_Listed records_.
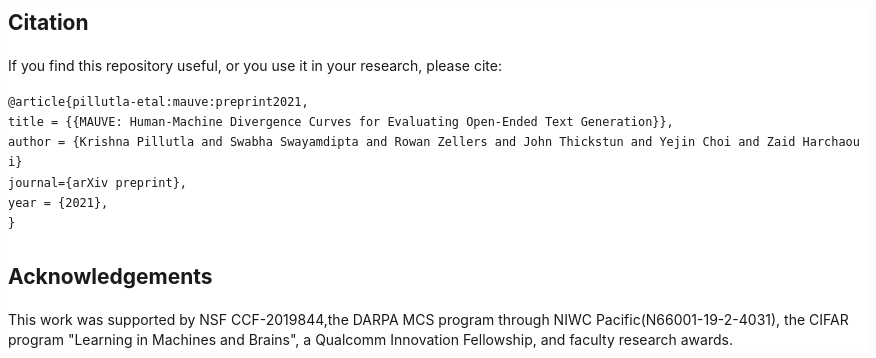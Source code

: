 
## Citation
If you find this repository useful, or you use it in your research, please cite:
```
@article{pillutla-etal:mauve:preprint2021,
title = {{MAUVE: Human-Machine Divergence Curves for Evaluating Open-Ended Text Generation}},
author = {Krishna Pillutla and Swabha Swayamdipta and Rowan Zellers and John Thickstun and Yejin Choi and Zaid Harchaoui}
journal={arXiv preprint},
year = {2021},
}
```
    
## Acknowledgements
This work was supported by NSF CCF-2019844,the DARPA MCS program through NIWC Pacific(N66001-19-2-4031),
the CIFAR program "Learning in Machines and Brains", 
a Qualcomm Innovation Fellowship, and faculty research awards. 



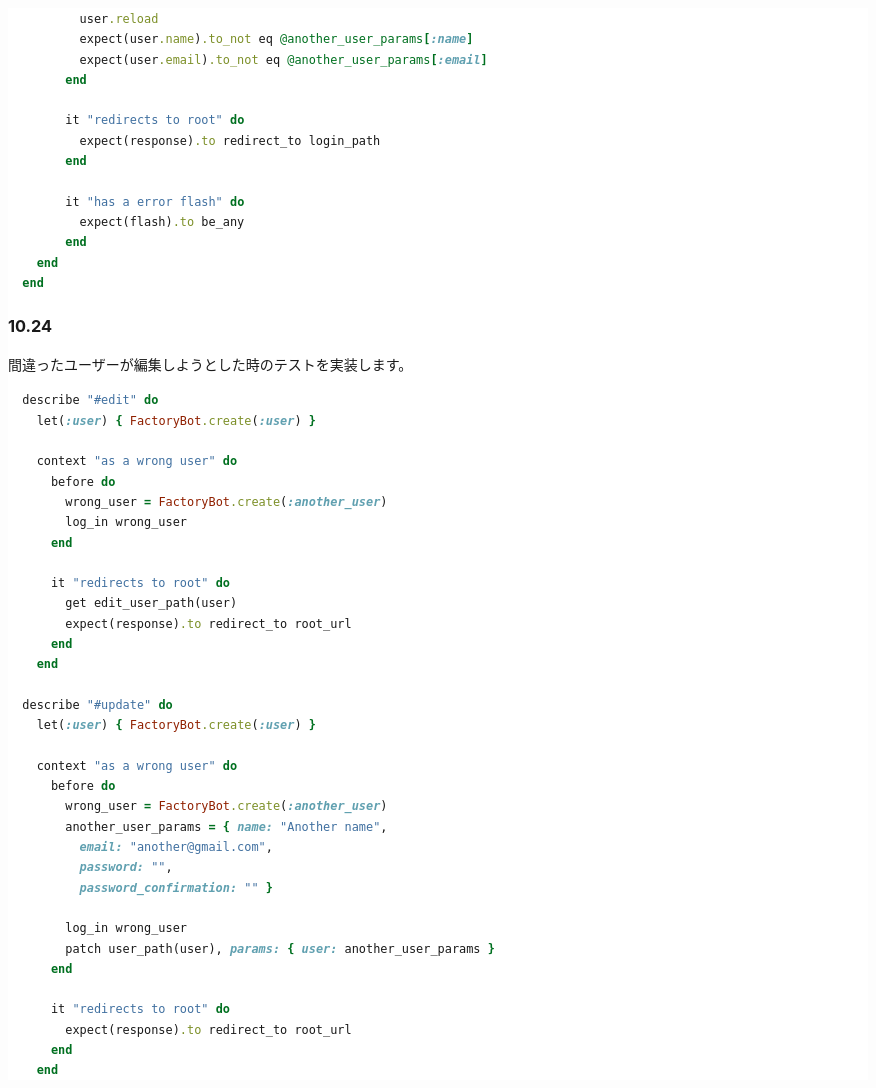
 ```ruby:spec/requests/users_spec.rb
          user.reload
          expect(user.name).to_not eq @another_user_params[:name]
          expect(user.email).to_not eq @another_user_params[:email]
        end

        it "redirects to root" do
          expect(response).to redirect_to login_path
        end

        it "has a error flash" do
          expect(flash).to be_any
        end
    end
  end
```

### 10.24

間違ったユーザーが編集しようとした時のテストを実装します。

```ruby:spec/requests/users_spec.rb
  describe "#edit" do
    let(:user) { FactoryBot.create(:user) }

    context "as a wrong user" do
      before do
        wrong_user = FactoryBot.create(:another_user)
        log_in wrong_user
      end

      it "redirects to root" do
        get edit_user_path(user)
        expect(response).to redirect_to root_url
      end
    end

  describe "#update" do
    let(:user) { FactoryBot.create(:user) }

    context "as a wrong user" do
      before do
        wrong_user = FactoryBot.create(:another_user)
        another_user_params = { name: "Another name",
          email: "another@gmail.com",
          password: "",
          password_confirmation: "" }

        log_in wrong_user
        patch user_path(user), params: { user: another_user_params }
      end

      it "redirects to root" do
        expect(response).to redirect_to root_url
      end
    end
```
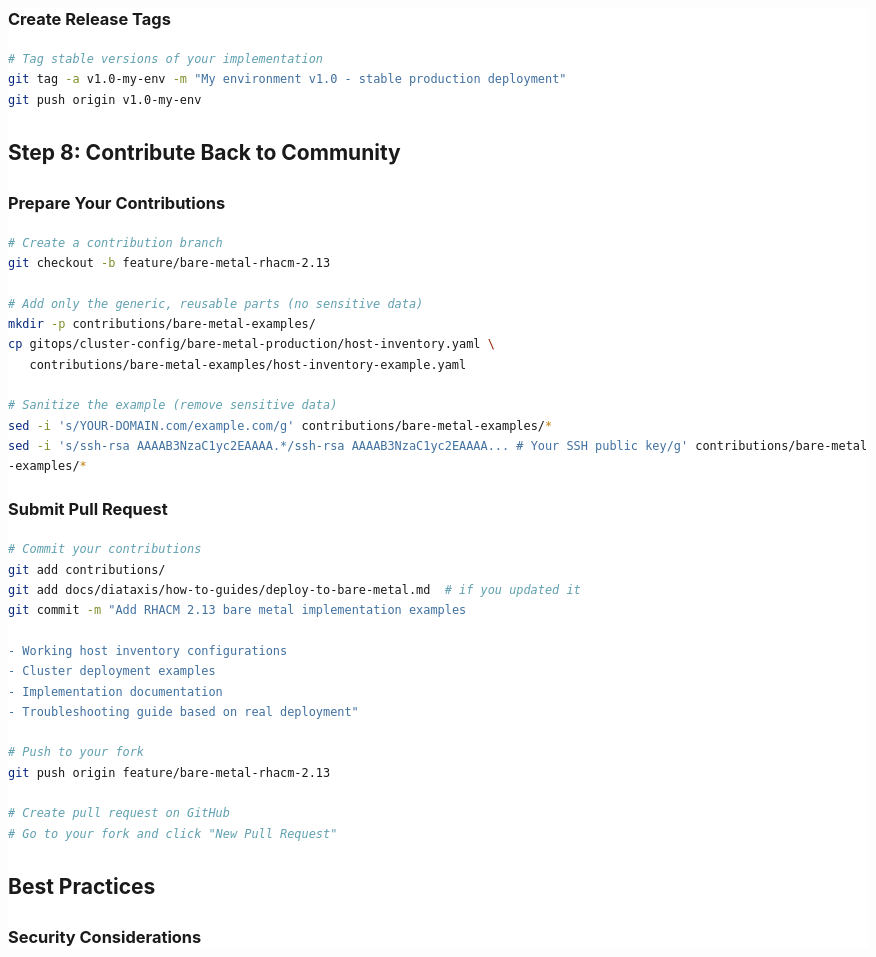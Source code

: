 ### Create Release Tags

```bash
# Tag stable versions of your implementation
git tag -a v1.0-my-env -m "My environment v1.0 - stable production deployment"
git push origin v1.0-my-env
```

## Step 8: Contribute Back to Community

### Prepare Your Contributions

```bash
# Create a contribution branch
git checkout -b feature/bare-metal-rhacm-2.13

# Add only the generic, reusable parts (no sensitive data)
mkdir -p contributions/bare-metal-examples/
cp gitops/cluster-config/bare-metal-production/host-inventory.yaml \
   contributions/bare-metal-examples/host-inventory-example.yaml

# Sanitize the example (remove sensitive data)
sed -i 's/YOUR-DOMAIN.com/example.com/g' contributions/bare-metal-examples/*
sed -i 's/ssh-rsa AAAAB3NzaC1yc2EAAAA.*/ssh-rsa AAAAB3NzaC1yc2EAAAA... # Your SSH public key/g' contributions/bare-metal-examples/*
```

### Submit Pull Request

```bash
# Commit your contributions
git add contributions/
git add docs/diataxis/how-to-guides/deploy-to-bare-metal.md  # if you updated it
git commit -m "Add RHACM 2.13 bare metal implementation examples

- Working host inventory configurations
- Cluster deployment examples
- Implementation documentation
- Troubleshooting guide based on real deployment"

# Push to your fork
git push origin feature/bare-metal-rhacm-2.13

# Create pull request on GitHub
# Go to your fork and click "New Pull Request"
```

## Best Practices

### Security Considerations
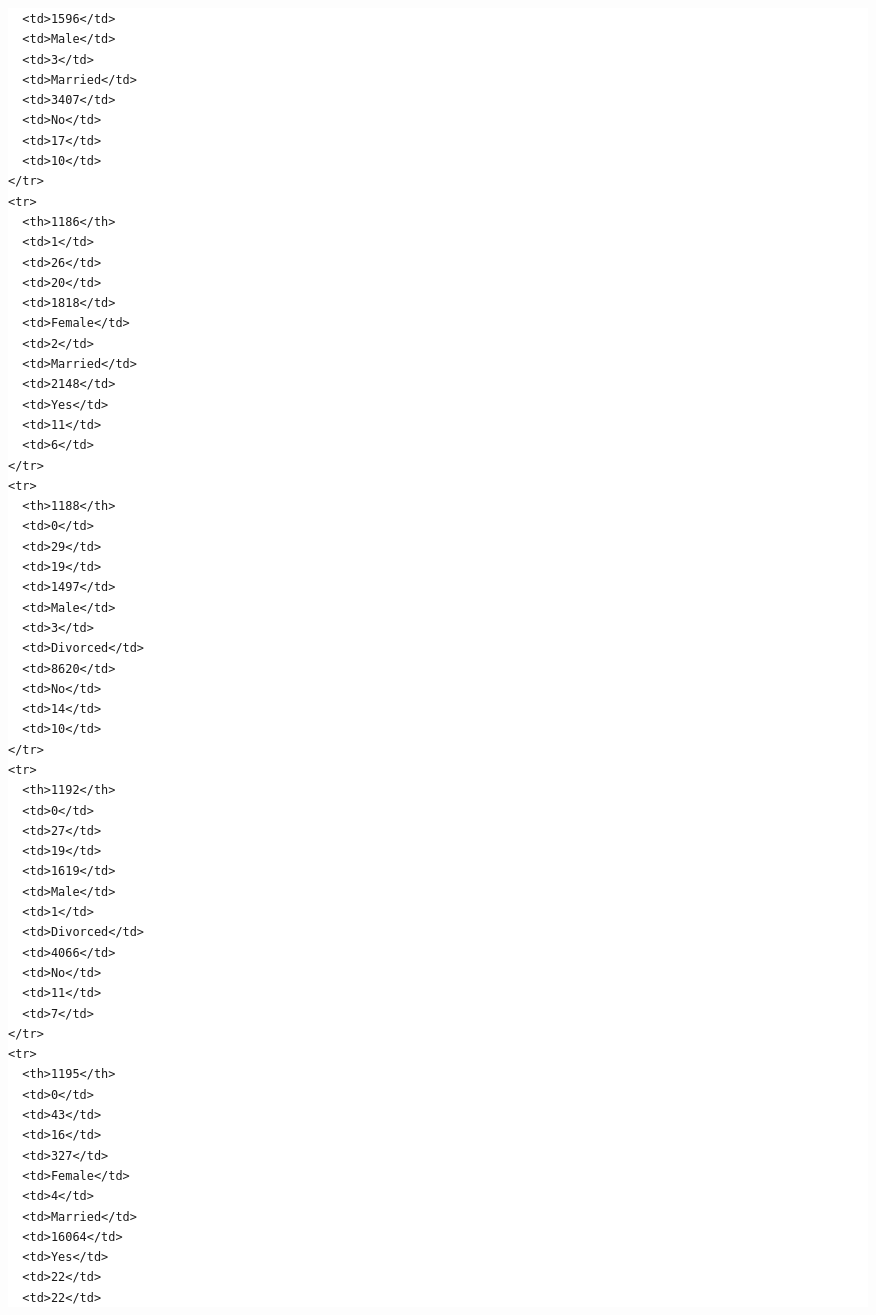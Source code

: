      <td>1596</td>
      <td>Male</td>
      <td>3</td>
      <td>Married</td>
      <td>3407</td>
      <td>No</td>
      <td>17</td>
      <td>10</td>
    </tr>
    <tr>
      <th>1186</th>
      <td>1</td>
      <td>26</td>
      <td>20</td>
      <td>1818</td>
      <td>Female</td>
      <td>2</td>
      <td>Married</td>
      <td>2148</td>
      <td>Yes</td>
      <td>11</td>
      <td>6</td>
    </tr>
    <tr>
      <th>1188</th>
      <td>0</td>
      <td>29</td>
      <td>19</td>
      <td>1497</td>
      <td>Male</td>
      <td>3</td>
      <td>Divorced</td>
      <td>8620</td>
      <td>No</td>
      <td>14</td>
      <td>10</td>
    </tr>
    <tr>
      <th>1192</th>
      <td>0</td>
      <td>27</td>
      <td>19</td>
      <td>1619</td>
      <td>Male</td>
      <td>1</td>
      <td>Divorced</td>
      <td>4066</td>
      <td>No</td>
      <td>11</td>
      <td>7</td>
    </tr>
    <tr>
      <th>1195</th>
      <td>0</td>
      <td>43</td>
      <td>16</td>
      <td>327</td>
      <td>Female</td>
      <td>4</td>
      <td>Married</td>
      <td>16064</td>
      <td>Yes</td>
      <td>22</td>
      <td>22</td>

_What this task involves_. Please transcribe the entries precisely and omit any images they hold.

_Problem solution_.
Source code

: 
## Citation
If you find this repository useful, or you use it in your research, please cite:
```
@article{pillutla-etal:mauve:preprint2021,
title = {{MAUVE: Human-Machine Divergence Curves for Evaluating Open-Ended Text Generation}},
author = {Krishna Pillutla and Swabha Swayamdipta and Rowan Zellers and John Thickstun and Yejin Choi and Zaid Harchaoui}
journal={arXiv preprint},
year = {2021},
}
```
    
## Acknowledgements
This work was supported by NSF CCF-2019844,the DARPA MCS program through NIWC Pacific(N66001-19-2-4031),
the CIFAR program "Learning in Machines and Brains", 
a Qualcomm Innovation Fellowship, and faculty research awards. 



 ```ruby:spec/requests/users_spec.rb
          user.reload
          expect(user.name).to_not eq @another_user_params[:name]
          expect(user.email).to_not eq @another_user_params[:email]
        end

        it "redirects to root" do
          expect(response).to redirect_to login_path
        end

        it "has a error flash" do
          expect(flash).to be_any
        end
    end
  end
```

### 10.24

間違ったユーザーが編集しようとした時のテストを実装します。

```ruby:spec/requests/users_spec.rb
  describe "#edit" do
    let(:user) { FactoryBot.create(:user) }

    context "as a wrong user" do
      before do
        wrong_user = FactoryBot.create(:another_user)
        log_in wrong_user
      end

      it "redirects to root" do
        get edit_user_path(user)
        expect(response).to redirect_to root_url
      end
    end

  describe "#update" do
    let(:user) { FactoryBot.create(:user) }

    context "as a wrong user" do
      before do
        wrong_user = FactoryBot.create(:another_user)
        another_user_params = { name: "Another name",
          email: "another@gmail.com",
          password: "",
          password_confirmation: "" }

        log_in wrong_user
        patch user_path(user), params: { user: another_user_params }
      end

      it "redirects to root" do
        expect(response).to redirect_to root_url
      end
    end
```
Source code

: ### Create Release Tags

```bash
# Tag stable versions of your implementation
git tag -a v1.0-my-env -m "My environment v1.0 - stable production deployment"
git push origin v1.0-my-env
```

## Step 8: Contribute Back to Community

### Prepare Your Contributions

```bash
# Create a contribution branch
git checkout -b feature/bare-metal-rhacm-2.13

# Add only the generic, reusable parts (no sensitive data)
mkdir -p contributions/bare-metal-examples/
cp gitops/cluster-config/bare-metal-production/host-inventory.yaml \
   contributions/bare-metal-examples/host-inventory-example.yaml

# Sanitize the example (remove sensitive data)
sed -i 's/YOUR-DOMAIN.com/example.com/g' contributions/bare-metal-examples/*
sed -i 's/ssh-rsa AAAAB3NzaC1yc2EAAAA.*/ssh-rsa AAAAB3NzaC1yc2EAAAA... # Your SSH public key/g' contributions/bare-metal-examples/*
```

### Submit Pull Request

```bash
# Commit your contributions
git add contributions/
git add docs/diataxis/how-to-guides/deploy-to-bare-metal.md  # if you updated it
git commit -m "Add RHACM 2.13 bare metal implementation examples

- Working host inventory configurations
- Cluster deployment examples
- Implementation documentation
- Troubleshooting guide based on real deployment"

# Push to your fork
git push origin feature/bare-metal-rhacm-2.13

# Create pull request on GitHub
# Go to your fork and click "New Pull Request"
```

## Best Practices

### Security Considerations
Source code

:      <td>1596</td>
      <td>Male</td>
      <td>3</td>
      <td>Married</td>
      <td>3407</td>
      <td>No</td>
      <td>17</td>
      <td>10</td>
    </tr>
    <tr>
      <th>1186</th>
      <td>1</td>
      <td>26</td>
      <td>20</td>
      <td>1818</td>
      <td>Female</td>
      <td>2</td>
      <td>Married</td>
      <td>2148</td>
      <td>Yes</td>
      <td>11</td>
      <td>6</td>
    </tr>
    <tr>
      <th>1188</th>
      <td>0</td>
      <td>29</td>
      <td>19</td>
      <td>1497</td>
      <td>Male</td>
      <td>3</td>
      <td>Divorced</td>
      <td>8620</td>
      <td>No</td>
      <td>14</td>
      <td>10</td>
    </tr>
    <tr>
      <th>1192</th>
      <td>0</td>
      <td>27</td>
      <td>19</td>
      <td>1619</td>
      <td>Male</td>
      <td>1</td>
      <td>Divorced</td>
      <td>4066</td>
      <td>No</td>
      <td>11</td>
      <td>7</td>
    </tr>
    <tr>
      <th>1195</th>
      <td>0</td>
      <td>43</td>
      <td>16</td>
      <td>327</td>
      <td>Female</td>
      <td>4</td>
      <td>Married</td>
      <td>16064</td>
      <td>Yes</td>
      <td>22</td>
      <td>22</td>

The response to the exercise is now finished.